Exercise: Wherever the word "tech" shows up in the data, report the line it sits in.
=== Begin Enclosure ===
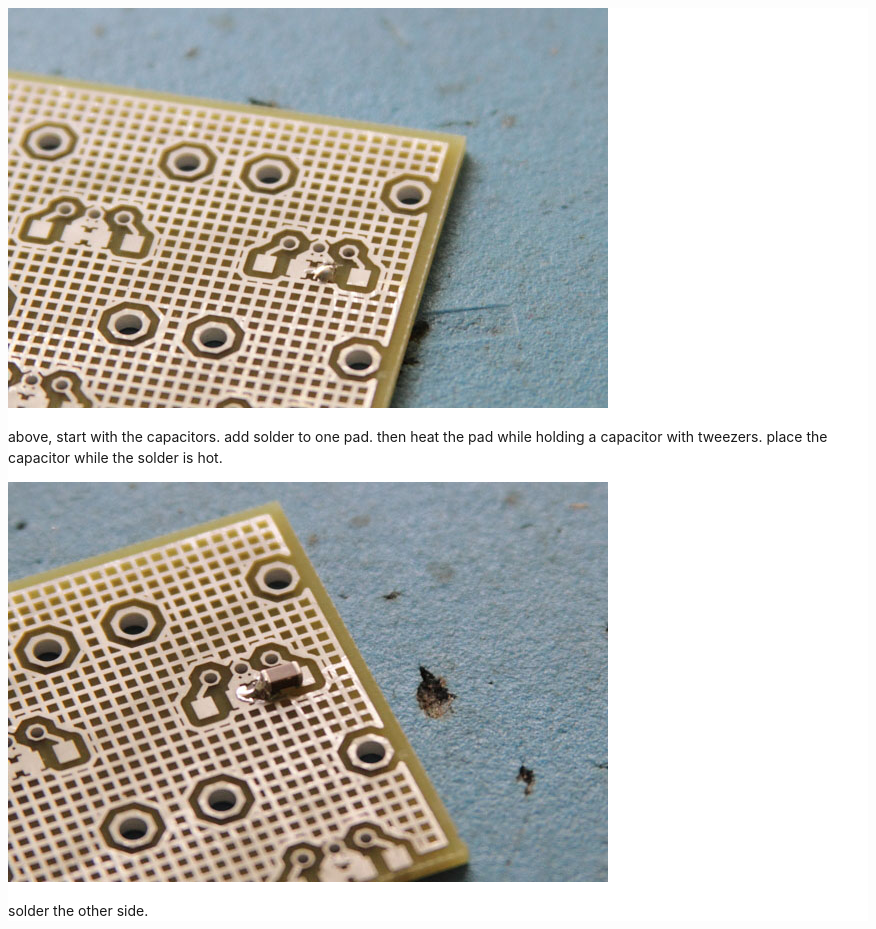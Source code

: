 ![](/docs/kits/images/tech-mk-aux-enc-kit02.jpg)

above, start with the capacitors. add solder to one pad. then heat the pad while holding a capacitor with tweezers. place the capacitor while the solder is hot.

![](/docs/kits/images/tech-mk-aux-enc-kit03.jpg)

solder the other side.
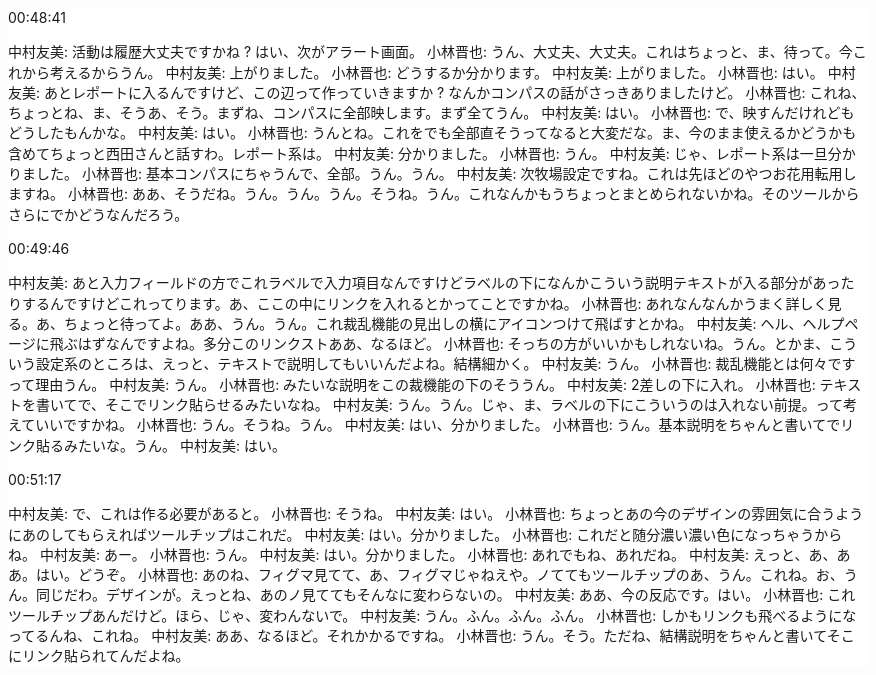  
00:48:41
 
中村友美: 活動は履歴大丈夫ですかね ? はい、次がアラート画面。
小林晋也: うん、大丈夫、大丈夫。これはちょっと、ま、待って。今これから考えるからうん。
中村友美: 上がりました。
小林晋也: どうするか分かります。
中村友美: 上がりました。
小林晋也: はい。
中村友美: あとレポートに入るんですけど、この辺って作っていきますか ? なんかコンパスの話がさっきありましたけど。
小林晋也: これね、ちょっとね、ま、そうあ、そう。まずね、コンパスに全部映します。まず全てうん。
中村友美: はい。
小林晋也: で、映すんだけれどもどうしたもんかな。
中村友美: はい。
小林晋也: うんとね。これをでも全部直そうってなると大変だな。ま、今のまま使えるかどうかも含めてちょっと西田さんと話すわ。レポート系は。
中村友美: 分かりました。
小林晋也: うん。
中村友美: じゃ、レポート系は一旦分かりました。
小林晋也: 基本コンパスにちゃうんで、全部。うん。うん。
中村友美: 次牧場設定ですね。これは先ほどのやつお花用転用しますね。
小林晋也: ああ、そうだね。うん。うん。うん。そうね。うん。これなんかもうちょっとまとめられないかね。そのツールからさらにでかどうなんだろう。
 
 
00:49:46
 
中村友美: あと入力フィールドの方でこれラベルで入力項目なんですけどラベルの下になんかこういう説明テキストが入る部分があったりするんですけどこれってります。あ、ここの中にリンクを入れるとかってことですかね。
小林晋也: あれなんなんかうまく詳しく見る。あ、ちょっと待ってよ。ああ、うん。うん。これ裁乱機能の見出しの横にアイコンつけて飛ばすとかね。
中村友美: ヘル、ヘルプページに飛ぶはずなんですよね。多分このリンクストああ、なるほど。
小林晋也: そっちの方がいいかもしれないね。うん。とかま、こういう設定系のところは、えっと、テキストで説明してもいいんだよね。結構細かく。
中村友美: うん。
小林晋也: 裁乱機能とは何々ですって理由うん。
中村友美: うん。
小林晋也: みたいな説明をこの裁機能の下のそううん。
中村友美: 2差しの下に入れ。
小林晋也: テキストを書いてで、そこでリンク貼らせるみたいなね。
中村友美: うん。うん。じゃ、ま、ラベルの下にこういうのは入れない前提。って考えていいですかね。
小林晋也: うん。そうね。うん。
中村友美: はい、分かりました。
小林晋也: うん。基本説明をちゃんと書いてでリンク貼るみたいな。うん。
中村友美: はい。
 
 
00:51:17
 
中村友美: で、これは作る必要があると。
小林晋也: そうね。
中村友美: はい。
小林晋也: ちょっとあの今のデザインの雰囲気に合うようにあのしてもらえればツールチップはこれだ。
中村友美: はい。分かりました。
小林晋也: これだと随分濃い濃い色になっちゃうからね。
中村友美: あー。
小林晋也: うん。
中村友美: はい。分かりました。
小林晋也: あれでもね、あれだね。
中村友美: えっと、あ、ああ。はい。どうぞ。
小林晋也: あのね、フィグマ見てて、あ、フィグマじゃねえや。ノててもツールチップのあ、うん。これね。お、うん。同じだわ。デザインが。えっとね、あのノ見ててもそんなに変わらないの。
中村友美: ああ、今の反応です。はい。
小林晋也: これツールチップあんだけど。ほら、じゃ、変わんないで。
中村友美: うん。ふん。ふん。ふん。
小林晋也: しかもリンクも飛べるようになってるんね、これね。
中村友美: ああ、なるほど。それかかるですね。
小林晋也: うん。そう。ただね、結構説明をちゃんと書いてそこにリンク貼られてんだよね。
=== End Enclosure ===
Result below:
: ![](/docs/kits/images/tech-mk-aux-enc-kit02.jpg)
![](/docs/kits/images/tech-mk-aux-enc-kit03.jpg)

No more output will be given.